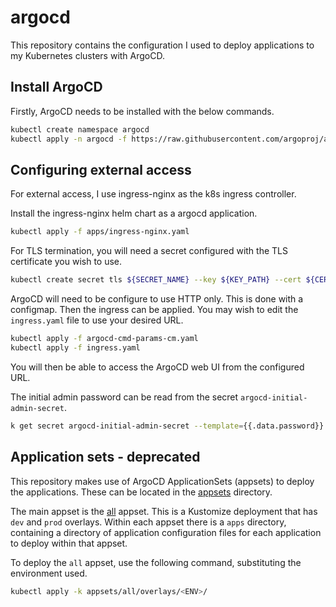 # argocd

This repository contains the configuration I used to deploy applications to my Kubernetes clusters with ArgoCD.

## Install ArgoCD

Firstly, ArgoCD needs to be installed with the below commands.

```bash
kubectl create namespace argocd
kubectl apply -n argocd -f https://raw.githubusercontent.com/argoproj/argo-cd/stable/manifests/install.yaml
```

## Configuring external access

For external access, I use ingress-nginx as the k8s ingress controller.

Install the ingress-nginx helm chart as a argocd application.

```bash
kubectl apply -f apps/ingress-nginx.yaml
```

For TLS termination, you will need a secret configured with the TLS certificate you wish to use.

```bash
kubectl create secret tls ${SECRET_NAME} --key ${KEY_PATH} --cert ${CERT_PATH}
```

ArgoCD will need to be configure to use HTTP only. This is done with a configmap. Then the ingress can be applied. You may wish to edit the `ingress.yaml` file to use your desired URL.

```bash
kubectl apply -f argocd-cmd-params-cm.yaml
kubectl apply -f ingress.yaml
```

You will then be able to access the ArgoCD web UI from the configured URL.

The initial admin password can be read from the secret `argocd-initial-admin-secret`.

```bash
k get secret argocd-initial-admin-secret --template={{.data.password}} | base64 --decode
```

## Application sets - deprecated

This repository makes use of ArgoCD ApplicationSets (appsets) to deploy the applications. These can be located in the [appsets](appsets/) directory.

The main appset is the [all](appsets/all/) appset. This is a Kustomize deployment that has `dev` and `prod` overlays. Within each appset there is a `apps` directory, containing a directory of application configuration files for each application to deploy within that appset.

To deploy the `all` appset, use the following command, substituting the environment used.

```bash
kubectl apply -k appsets/all/overlays/<ENV>/
```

* * *

__REQUIRED ACTION__: Output every record verbatim, excluding any picture it contains.

__SOLUTION TO THE PROBLEM__:
 # argocd

This repository contains the configuration I used to deploy applications to my Kubernetes clusters with ArgoCD.

## Install ArgoCD

Firstly, ArgoCD needs to be installed with the below commands.

```bash
kubectl create namespace argocd
kubectl apply -n argocd -f https://raw.githubusercontent.com/argoproj/argo-cd/stable/manifests/install.yaml
```

## Configuring external access

For external access, I use ingress-nginx as the k8s ingress controller.

Install the ingress-nginx helm chart as a argocd application.

```bash
kubectl apply -f apps/ingress-nginx.yaml
```

For TLS termination, you will need a secret configured with the TLS certificate you wish to use.

```bash
kubectl create secret tls ${SECRET_NAME} --key ${KEY_PATH} --cert ${CERT_PATH}
```

ArgoCD will need to be configure to use HTTP only. This is done with a configmap. Then the ingress can be applied. You may wish to edit the `ingress.yaml` file to use your desired URL.

```bash
kubectl apply -f argocd-cmd-params-cm.yaml
kubectl apply -f ingress.yaml
```

You will then be able to access the ArgoCD web UI from the configured URL.

The initial admin password can be read from the secret `argocd-initial-admin-secret`.

```bash
k get secret argocd-initial-admin-secret --template={{.data.password}} | base64 --decode
```

## Application sets - deprecated

This repository makes use of ArgoCD ApplicationSets (appsets) to deploy the applications. These can be located in the [appsets](appsets/) directory.

The main appset is the [all](appsets/all/) appset. This is a Kustomize deployment that has `dev` and `prod` overlays. Within each appset there is a `apps` directory, containing a directory of application configuration files for each application to deploy within that appset.

To deploy the `all` appset, use the following command, substituting the environment used.

```bash
kubectl apply -k appsets/all/overlays/<ENV>/
```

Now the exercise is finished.